The Secretariat presents the applications and its analysis to the CEPF Working Group, which then makes a recommendation to the CEPF Donor Council. The final selection is approved by the Donor Council.

Process for hotspots with an incumbent RIT

For hotspots where there was a previous investment by CEPF with a RIT in place, the following process will be used to select the RIT.

The Secretariat commissions an independent evaluation of lessons learned in relation to the incumbent RIT for the hotspot. This evaluation considers the performance of the incumbent RIT in relation to the geography of the hotspot, the capacity of civil society in the region, the budget allocated to it, and its achievement of individual deliverables as defined in its grant agreement with CEPF. It includes a review of the institutional landscape in the hotspot, including the identification of potential competitor organizations that could perform the RIT role.
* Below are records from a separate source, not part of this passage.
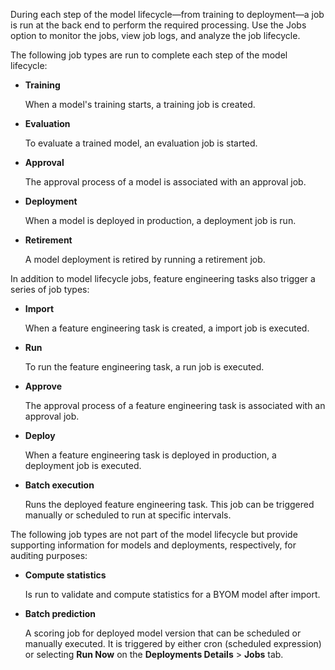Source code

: During each step of the model lifecycle—from training to deployment—a job is run at the back end to perform the required processing. Use the Jobs option to monitor the jobs, view job logs, and analyze the job lifecycle.

The following job types are run to complete each step of the model lifecycle:

-   **Training**

    When a model's training starts, a training job is created.


-   **Evaluation**

    To evaluate a trained model, an evaluation job is started.


-   **Approval**

    The approval process of a model is associated with an approval job.


-   **Deployment**

    When a model is deployed in production, a deployment job is run.


-   **Retirement**

    A model deployment is retired by running a retirement job.


In addition to model lifecycle jobs, feature engineering tasks also trigger a series of job types:

-   **Import**

    When a feature engineering task is created, a import job is executed.


-   **Run**

    To run the feature engineering task, a run job is executed.


-   **Approve**

    The approval process of a feature engineering task is associated with an approval job.


-   **Deploy**

    When a feature engineering task is deployed in production, a deployment job is executed.


-   **Batch execution**

    Runs the deployed feature engineering task. This job can be triggered manually or scheduled to run at specific intervals.


The following job types are not part of the model lifecycle but provide supporting information for models and deployments, respectively, for auditing purposes:

-   **Compute statistics**

    Is run to validate and compute statistics for a BYOM model after import.


-   **Batch prediction**

    A scoring job for deployed model version that can be scheduled or manually executed. It is triggered by either cron (scheduled expression) or selecting **Run Now** on the **Deployments Details** > **Jobs** tab.


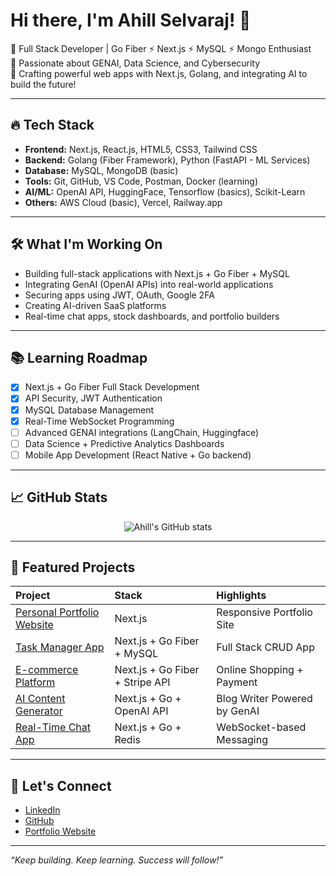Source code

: # Hi there, I'm Ahill Selvaraj! 👋

🚀 Full Stack Developer | Go Fiber ⚡ Next.js ⚡ MySQL ⚡ Mongo Enthusiast  
🎯 Passionate about GENAI, Data Science, and Cybersecurity  
🌟 Crafting powerful web apps with Next.js, Golang, and integrating AI to build the future!

---

## 🔥 Tech Stack

- **Frontend:** Next.js, React.js, HTML5, CSS3, Tailwind CSS
- **Backend:** Golang (Fiber Framework), Python (FastAPI - ML Services)
- **Database:** MySQL, MongoDB (basic)
- **Tools:** Git, GitHub, VS Code, Postman, Docker (learning)
- **AI/ML:** OpenAI API, HuggingFace, Tensorflow (basics), Scikit-Learn
- **Others:** AWS Cloud (basic), Vercel, Railway.app

---

## 🛠️ What I'm Working On

- Building full-stack applications with Next.js + Go Fiber + MySQL
- Integrating GenAI (OpenAI APIs) into real-world applications
- Securing apps using JWT, OAuth, Google 2FA
- Creating AI-driven SaaS platforms
- Real-time chat apps, stock dashboards, and portfolio builders

---

## 📚 Learning Roadmap

- [x] Next.js + Go Fiber Full Stack Development
- [x] API Security, JWT Authentication
- [x] MySQL Database Management
- [x] Real-Time WebSocket Programming
- [ ] Advanced GENAI integrations (LangChain, Huggingface)
- [ ] Data Science + Predictive Analytics Dashboards
- [ ] Mobile App Development (React Native + Go backend)

---

## 📈 GitHub Stats

<p align="center">
  <img src="https://github-readme-stats.vercel.app/api?username=AHILL-0121&show_icons=true&theme=radical" alt="Ahill's GitHub stats"/>
</p>

---

## 🌟 Featured Projects

| Project | Stack | Highlights |
|:--------|:------|:-----------|
| [Personal Portfolio Website](https://github.com/AHILL-0121/portfolio-next) | Next.js | Responsive Portfolio Site |
| [Task Manager App](https://github.com/AHILL-0121/task-manager-go) | Next.js + Go Fiber + MySQL | Full Stack CRUD App |
| [E-commerce Platform](https://github.com/AHILL-0121/ecommerce-next-go) | Next.js + Go Fiber + Stripe API | Online Shopping + Payment |
| [AI Content Generator](https://github.com/AHILL-0121/ai-content-writer) | Next.js + Go + OpenAI API | Blog Writer Powered by GenAI |
| [Real-Time Chat App](https://github.com/AHILL-0121/chat-app-go-next) | Next.js + Go + Redis | WebSocket-based Messaging |

---

## 🤝 Let's Connect

- [LinkedIn](https://linkedin.com/in/ahill-selvaraj)
- [GitHub](https://github.com/AHILL-0121)
- [Portfolio Website](https://github.com/AHILL-0121/AHILL-0121/edit/main/README.md)

---

*“Keep building. Keep learning. Success will follow!”*
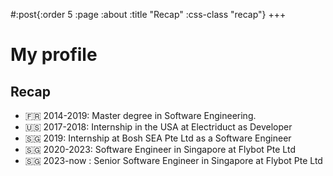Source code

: #:post{:order 5
       :page :about
       :title "Recap"
       :css-class "recap"}
+++
# My profile

## Recap

- 🇫🇷 2014-2019: Master degree in Software Engineering.
- 🇺🇸 2017-2018: Internship in the USA at Electriduct as Developer
- 🇸🇬 2019: Internship at Bosh SEA Pte Ltd as a Software Engineer
- 🇸🇬 2020-2023: Software Engineer in Singapore at Flybot Pte Ltd
- 🇸🇬 2023-now : Senior Software Engineer in Singapore at Flybot Pte Ltd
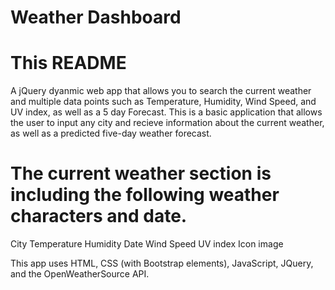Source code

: # Weather Dashboard

# This README
A jQuery dyanmic web app that allows you to search the current weather and multiple data points such as Temperature, Humidity, Wind Speed, and UV index, as well as a 5 day Forecast. This is a basic application that allows the user to input any city and recieve information about the current weather, as well as a predicted five-day weather forecast.

# The current weather section is including the following weather characters and date.

City
Temperature
Humidity
Date
Wind Speed
UV index
Icon image

This app uses HTML, CSS (with Bootstrap elements), JavaScript, JQuery, and the OpenWeatherSource API.

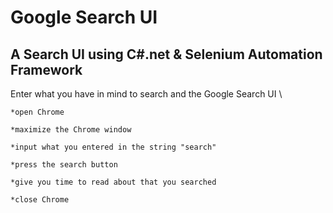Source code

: # Google Search UI
A Search UI using C#.net & Selenium Automation Framework
--------------------------------------------------------
Enter what you have in mind to search and the Google Search UI \

    *open Chrome
    
    *maximize the Chrome window
    
    *input what you entered in the string "search"
    
    *press the search button 
    
    *give you time to read about that you searched 
    
    *close Chrome
    

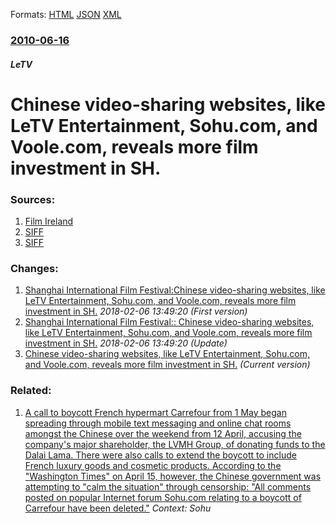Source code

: 
Formats: [HTML](/news/2010/06/16/chinese-video-sharing-websites-like-letv-entertainment-sohu-com-and-voole-com-reveals-more-film-investment-in-sh.html)  [JSON](/news/2010/06/16/chinese-video-sharing-websites-like-letv-entertainment-sohu-com-and-voole-com-reveals-more-film-investment-in-sh.json)  [XML](/news/2010/06/16/chinese-video-sharing-websites-like-letv-entertainment-sohu-com-and-voole-com-reveals-more-film-investment-in-sh.xml)  

### [2010-06-16](/news/2010/06/16/index.md)

##### LeTV
# Chinese video-sharing websites, like LeTV Entertainment, Sohu.com, and Voole.com, reveals more film investment in SH.




### Sources:

1. [Film Ireland](http://www.filmireland.net/2010/06/14/china-celebrates-irish-film-at-shanghai-and-beijing-film-festivals/)
2. [SIFF](http://www.siff.com/MovieEn/InfoDetail.aspx?CategoryID=c70dad88-2568-4f16-9e89-0b0a4e680758&InfoGuid=6cdb8b4a-6fe3-4d94-99d9-bf820fb80743)
3. [SIFF](http://www.siff.com/MovieEn/InfoDetail.aspx?CategoryID=c70dad88-2568-4f16-9e89-0b0a4e680758&InfoGuid=9740affc-586a-4368-8f39-83d4fe95e964)

### Changes:

1. [Shanghai International Film Festival:Chinese video-sharing websites, like LeTV Entertainment, Sohu.com, and Voole.com, reveals more film investment in SH.](/news/2010/06/16/shanghai-international-film-festival-pchinese-video-sharing-websites-like-letv-entertainment-sohu-com-and-voole-com-reveals-more-film-in.md) _2018-02-06 13:49:20 (First version)_
2. [Shanghai International Film Festival:: Chinese video-sharing websites, like LeTV Entertainment, Sohu.com, and Voole.com, reveals more film investment in SH.](/news/2010/06/16/shanghai-international-film-festival-chinese-video-sharing-websites-like-letv-entertainment-sohu-com-and-voole-com-reveals-more-film-i.md) _2018-02-06 13:49:20 (Update)_
2. [Chinese video-sharing websites, like LeTV Entertainment, Sohu.com, and Voole.com, reveals more film investment in SH.](/news/2010/06/16/chinese-video-sharing-websites-like-letv-entertainment-sohu-com-and-voole-com-reveals-more-film-investment-in-sh.md) _(Current version)_

### Related:

1. [ A call to boycott French hypermart Carrefour from 1 May began spreading through mobile text messaging and online chat rooms amongst the Chinese over the weekend from 12 April, accusing the company's major shareholder, the LVMH Group, of donating funds to the Dalai Lama. There were also calls to extend the boycott to include French luxury goods and cosmetic products. According to the "Washington Times" on April 15, however, the Chinese government was attempting to "calm the situation" through censorship: "All comments posted on popular Internet forum Sohu.com relating to a boycott of Carrefour have been deleted."](/news/2008/04/12/a-call-to-boycott-french-hypermart-carrefour-from-1-may-began-spreading-through-mobile-text-messaging-and-online-chat-rooms-amongst-the-chi.md) _Context: Sohu_
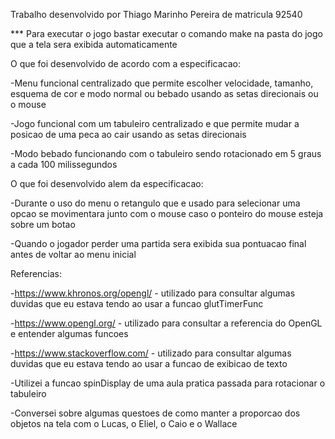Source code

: Trabalho desenvolvido por Thiago Marinho Pereira de matricula 92540

*** Para executar o jogo bastar executar o comando make na pasta do jogo que a tela sera exibida automaticamente


O que foi desenvolvido de acordo com a especificacao:

-Menu funcional centralizado que permite escolher velocidade, tamanho, esquema de cor e modo normal ou bebado
usando as setas direcionais ou o mouse

-Jogo funcional com um tabuleiro centralizado e que permite mudar a posicao de uma peca ao cair usando as
setas direcionais

-Modo bebado funcionando com o tabuleiro sendo rotacionado em 5 graus a cada 100 milissegundos


O que foi desenvolvido alem da especificacao:

-Durante o uso do menu o retangulo que e usado para selecionar uma opcao se movimentara junto com o mouse
caso o ponteiro do mouse esteja sobre um botao

-Quando o jogador perder uma partida sera exibida sua pontuacao final antes de voltar ao menu inicial


Referencias:

-https://www.khronos.org/opengl/ - utilizado para consultar algumas duvidas que eu estava tendo ao usar a
funcao glutTimerFunc

-https://www.opengl.org/ - utilizado para consultar a referencia do OpenGL e entender algumas funcoes

-https://www.stackoverflow.com/ - utilizado para consultar algumas duvidas que eu estava tendo ao usar a
funcao de exibicao de texto

-Utilizei a funcao spinDisplay de uma aula pratica passada para rotacionar o tabuleiro

-Conversei sobre algumas questoes de como manter a proporcao dos objetos na tela com o Lucas, o Eliel, 
o Caio e o Wallace
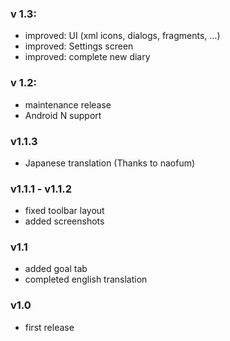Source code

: ### v 1.3:
- improved: UI (xml icons, dialogs, fragments, ...)
- improved: Settings screen
- improved: complete new diary

### v 1.2:
- maintenance release
- Android N support

### v1.1.3

- Japanese translation (Thanks to naofum)

### v1.1.1 - v1.1.2

- fixed toolbar layout
- added screenshots

### v1.1

- added goal tab
- completed english translation

### v1.0

- first release
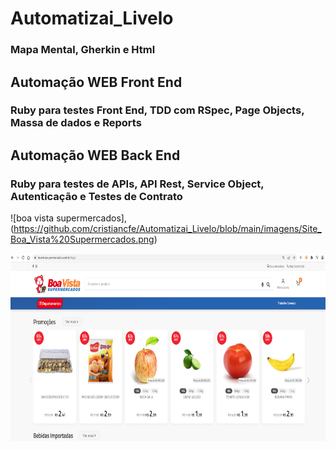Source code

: # Automatizai_Livelo
### Mapa Mental, Gherkin e Html
## Automação WEB Front End
### Ruby para testes Front End, TDD com RSpec, Page Objects, Massa de dados e Reports
## Automação WEB Back End
### Ruby para testes de APIs, API Rest, Service Object, Autenticação e Testes de Contrato

![boa vista supermercados],(https://github.com/cristiancfe/Automatizai_Livelo/blob/main/imagens/Site_Boa_Vista%20Supermercados.png)

<p align="center">
  <img width="780" height="300" src="https://github.com/cristiancfe/Automatizai_Livelo/blob/main/imagens/Site_Boa_Vista%20Supermercados.png">
</p>

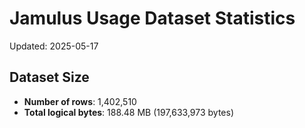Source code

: # Jamulus Usage Dataset Statistics

Updated: 2025-05-17

## Dataset Size
- **Number of rows**: 1,402,510
- **Total logical bytes**: 188.48 MB (197,633,973 bytes)
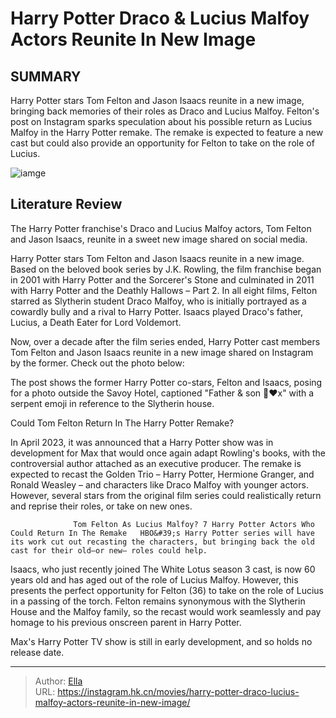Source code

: # Harry Potter Draco &amp; Lucius Malfoy Actors Reunite In New Image


## SUMMARY 



  Harry Potter stars Tom Felton and Jason Isaacs reunite in a new image, bringing back memories of their roles as Draco and Lucius Malfoy.   Felton&#39;s post on Instagram sparks speculation about his possible return as Lucius Malfoy in the Harry Potter remake.   The remake is expected to feature a new cast but could also provide an opportunity for Felton to take on the role of Lucius.  

![iamge](https://static1.srcdn.com/wordpress/wp-content/uploads/2022/05/Harry-Potter-Draco-Malfoy-Lucius-Tom-Felton-Jason-Isaacs.jpg)

## Literature Review

The Harry Potter franchise&#39;s Draco and Lucius Malfoy actors, Tom Felton and Jason Isaacs, reunite in a sweet new image shared on social media.




Harry Potter stars Tom Felton and Jason Isaacs reunite in a new image. Based on the beloved book series by J.K. Rowling, the film franchise began in 2001 with Harry Potter and the Sorcerer&#39;s Stone and culminated in 2011 with Harry Potter and the Deathly Hallows – Part 2. In all eight films, Felton starred as Slytherin student Draco Malfoy, who is initially portrayed as a cowardly bully and a rival to Harry Potter. Isaacs played Draco&#39;s father, Lucius, a Death Eater for Lord Voldemort.




Now, over a decade after the film series ended, Harry Potter cast members Tom Felton and Jason Isaacs reunite in a new image shared on Instagram by the former. Check out the photo below:


 

The post shows the former Harry Potter co-stars, Felton and Isaacs, posing for a photo outside the Savoy Hotel, captioned &#34;Father &amp; son 🐍❤️x&#34; with a serpent emoji in reference to the Slytherin house.


 Could Tom Felton Return In The Harry Potter Remake? 
          

In April 2023, it was announced that a Harry Potter show was in development for Max that would once again adapt Rowling&#39;s books, with the controversial author attached as an executive producer. The remake is expected to recast the Golden Trio – Harry Potter, Hermione Granger, and Ronald Weasley – and characters like Draco Malfoy with younger actors. However, several stars from the original film series could realistically return and reprise their roles, or take on new ones.




                  Tom Felton As Lucius Malfoy? 7 Harry Potter Actors Who Could Return In The Remake   HBO&#39;s Harry Potter series will have its work cut out recasting the characters, but bringing back the old cast for their old—or new— roles could help.    

Isaacs, who just recently joined The White Lotus season 3 cast, is now 60 years old and has aged out of the role of Lucius Malfoy. However, this presents the perfect opportunity for Felton (36) to take on the role of Lucius in a passing of the torch. Felton remains synonymous with the Slytherin House and the Malfoy family, so the recast would work seamlessly and pay homage to his previous onscreen parent in Harry Potter.



Max&#39;s Harry Potter TV show is still in early development, and so holds no release date.






---

> Author: [Ella](https://instagram.hk.cn/)  
> URL: https://instagram.hk.cn/movies/harry-potter-draco-lucius-malfoy-actors-reunite-in-new-image/  

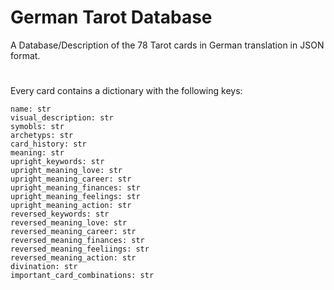 # German Tarot Database
A Database/Description of the 78 Tarot cards in German translation in JSON format.
#
Every card contains a dictionary with the following keys:    

    name: str
    visual_description: str
    symobls: str
    archetyps: str
    card_history: str
    meaning: str
    upright_keywords: str
    upright_meaning_love: str
    upright_meaning_career: str
    upright_meaning_finances: str
    upright_meaning_feelings: str
    upright_meaning_action: str
    reversed_keywords: str
    reversed_meaning_love: str
    reversed_meaning_career: str
    reversed_meaning_finances: str
    reversed_meaning_feeliings: str
    reversed_meaning_action: str
    divination: str
    important_card_combinations: str
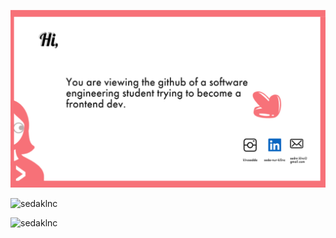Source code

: 
![logo](https://github.com/sedaklnc/sedaklnc/blob/main/image%20(2).png)

<p align="left">
</p>

<p><img align="left" src="https://github-readme-stats.vercel.app/api/top-langs?username=sedaklnc&show_icons=true&theme=tokyonight&title_color=207178&text_color=a00f5c&locale=en&layout=compact" alt="sedaklnc" width='469px' /></p> 
<br>
<p><img align="left" src="https://github-readme-streak-stats.herokuapp.com/?user=sedaklnc&theme=dark" alt="sedaklnc"  width='469'/></p>



  


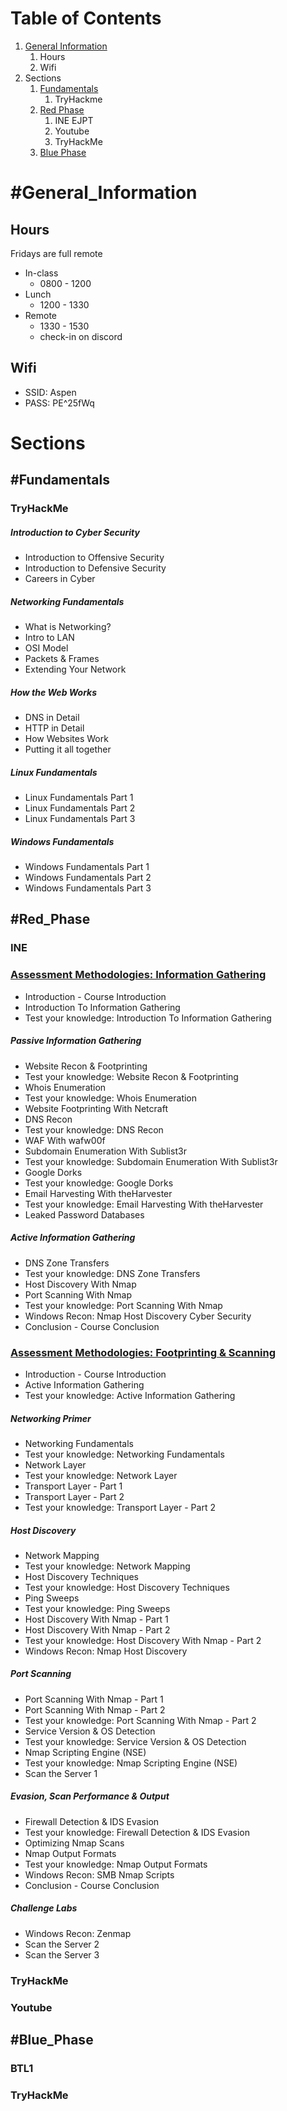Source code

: # Table of Contents
1. [General Information](#General_Information)
	1. Hours
	2. Wifi
2. Sections
	1. [Fundamentals](#Fundamentals)
		1. TryHackme
	2. [Red Phase](#Red_Phase)
		1. INE EJPT
		2. Youtube
		3. TryHackMe
	3. [Blue Phase](#Blue_Phase)

# #General_Information

## Hours
Fridays are full remote
- In-class
	- 0800 - 1200
- Lunch
	- 1200 - 1330
- Remote
	- 1330 - 1530
	- check-in on discord
## Wifi
- SSID: Aspen
- PASS: PE\^25fWq

# Sections
## #Fundamentals
### TryHackMe
##### Introduction to Cyber Security
- Introduction to Offensive Security
- Introduction to Defensive Security
- Careers in Cyber
##### Networking Fundamentals
- What is Networking?
- Intro to LAN
- OSI Model
- Packets & Frames
- Extending Your Network
##### How the Web Works
- DNS in Detail
- HTTP in Detail
- How Websites Work
- Putting it all together
##### Linux Fundamentals
- Linux Fundamentals Part 1
- Linux Fundamentals Part 2
- Linux Fundamentals Part 3
##### Windows Fundamentals
- Windows Fundamentals Part 1
- Windows Fundamentals Part 2
- Windows Fundamentals Part 3

## #Red_Phase
### INE
### [Assessment Methodologies: Information Gathering](../INE_EJPTv2/Information_Gathering.md)
-  Introduction - Course Introduction
-  Introduction To Information Gathering
-  Test your knowledge: Introduction To Information Gathering
##### Passive Information Gathering
- Website Recon & Footprinting
- Test your knowledge: Website Recon & Footprinting
- Whois Enumeration
- Test your knowledge: Whois Enumeration
- Website Footprinting With Netcraft
- DNS Recon
- Test your knowledge: DNS Recon
- WAF With wafw00f
- Subdomain Enumeration With Sublist3r
- Test your knowledge: Subdomain Enumeration With Sublist3r
- Google Dorks
- Test your knowledge: Google Dorks
- Email Harvesting With theHarvester
- Test your knowledge: Email Harvesting With theHarvester
- Leaked Password Databases
##### Active Information Gathering
- DNS Zone Transfers
- Test your knowledge: DNS Zone Transfers
- Host Discovery With Nmap
- Port Scanning With Nmap
- Test your knowledge: Port Scanning With Nmap
- Windows Recon: Nmap Host Discovery Cyber Security
- Conclusion - Course Conclusion

### [Assessment Methodologies: Footprinting & Scanning](../INE_EJPTv2/Footprinting_Scanning.md)
- Introduction - Course Introduction
- Active Information Gathering
- Test your knowledge: Active Information Gathering
##### Networking Primer
- Networking Fundamentals
- Test your knowledge: Networking Fundamentals
- Network Layer
- Test your knowledge: Network Layer
- Transport Layer - Part 1
- Transport Layer - Part 2
- Test your knowledge: Transport Layer - Part 2
##### Host Discovery
- Network Mapping
- Test your knowledge: Network Mapping
- Host Discovery Techniques
- Test your knowledge: Host Discovery Techniques
- Ping Sweeps
- Test your knowledge: Ping Sweeps
- Host Discovery With Nmap - Part 1
- Host Discovery With Nmap - Part 2
- Test your knowledge: Host Discovery With Nmap - Part 2
- Windows Recon: Nmap Host Discovery
##### Port Scanning
- Port Scanning With Nmap - Part 1
- Port Scanning With Nmap - Part 2
- Test your knowledge: Port Scanning With Nmap - Part 2
- Service Version & OS Detection
- Test your knowledge: Service Version & OS Detection
- Nmap Scripting Engine (NSE)
- Test your knowledge: Nmap Scripting Engine (NSE)
- Scan the Server 1
##### Evasion, Scan Performance & Output
- Firewall Detection & IDS Evasion
- Test your knowledge: Firewall Detection & IDS Evasion
- Optimizing Nmap Scans
- Nmap Output Formats
- Test your knowledge: Nmap Output Formats
- Windows Recon: SMB Nmap Scripts
- Conclusion - Course Conclusion
##### Challenge Labs
- Windows Recon: Zenmap
- Scan the Server 2
- Scan the Server 3


### TryHackMe 

### Youtube

## #Blue_Phase
### BTL1

### TryHackMe 
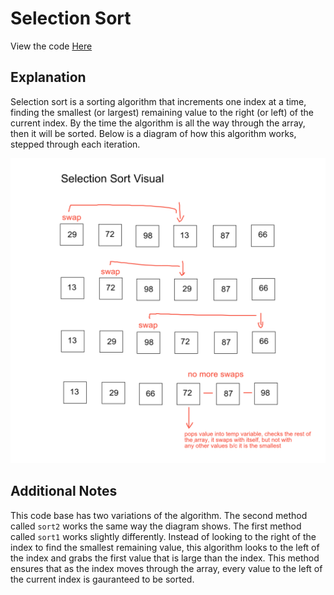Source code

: # Selection Sort

View the code [Here](../dsas/selectionsort/SelectionSort.java)


## Explanation
Selection sort is a sorting algorithm that increments one index at a time, finding the smallest (or largest) 
remaining value to the right (or left) of the current index. By the time the algorithm is all the way through the array, 
then it will be sorted. Below is a diagram of how this algorithm works, stepped through each iteration.

![Selection Sort Diagram](./assets/selection-sort.png)

## Additional Notes
This code base has two variations of the algorithm. The second method called `sort2` works the same way the diagram shows. The first 
method called `sort1` works slightly differently. Instead of looking to the right of the index to find the smallest remaining value, this 
algorithm looks to the left of the index and grabs the first value that is large than the index. This method ensures that as the index 
moves through the array, every value to the left of the current index is gauranteed to be sorted.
The results of this evaluation are used to inform a decision on which selection modality to follow.

If the following cumulative conditions are met, the Secretariat recommends to the Working Group the award of a new RIT grant to the incumbent on a sole-source basis:

The independent evaluation concludes that the incumbent has performed well; The incumbent is willing to continue in the role of RIT; The review of the institutional landscape does not identify any potential competitor organizations that are interested in performing the RIT role; and Continuing with the incumbent RIT is consistent with the long-term vision for the hotspot.

If any of these conditions are not met, the Secretariat recommends to the Working Group that the RIT be selected through open competition, following a similar process as for hotspots where there is no incumbent. The report on lessons learned, which forms part of the independent evaluation, is made available to organizations that express an interest in applying for the RIT grant. This will ensure that all applicant organizations benefit from a comparable level of information about the successes and challenges of the previous phase, and about lessons learned, thereby ensuring an open, transparent and competitive selection process.

Informed by the results of the evaluation, the Secretariat’s recommendation will specify whether organizations that are members of the incumbent RIT will be eligible to apply for the new RIT grant, either alone or as part of a consortium.

The Secretariat submits its recommendation to the Working Group for approval on a time-bound, no-objection basis. The Secretariat’s recommendation is supported by the outputs of the independent evaluation, as well as by the final assessment report on the previous investment, where available.

Annex 1: Evaluation criteria currently used for RIT proposals

1. Organizational Experience: Technical (Points: 5)

1.1. Is the organization’s mission statement congruent with the objectives and priorities identified for the region in the ecosystem profile?

1.2. Does the applicant present experience working with potential partner NGOs, academic institutions, local and national government agencies, and donors?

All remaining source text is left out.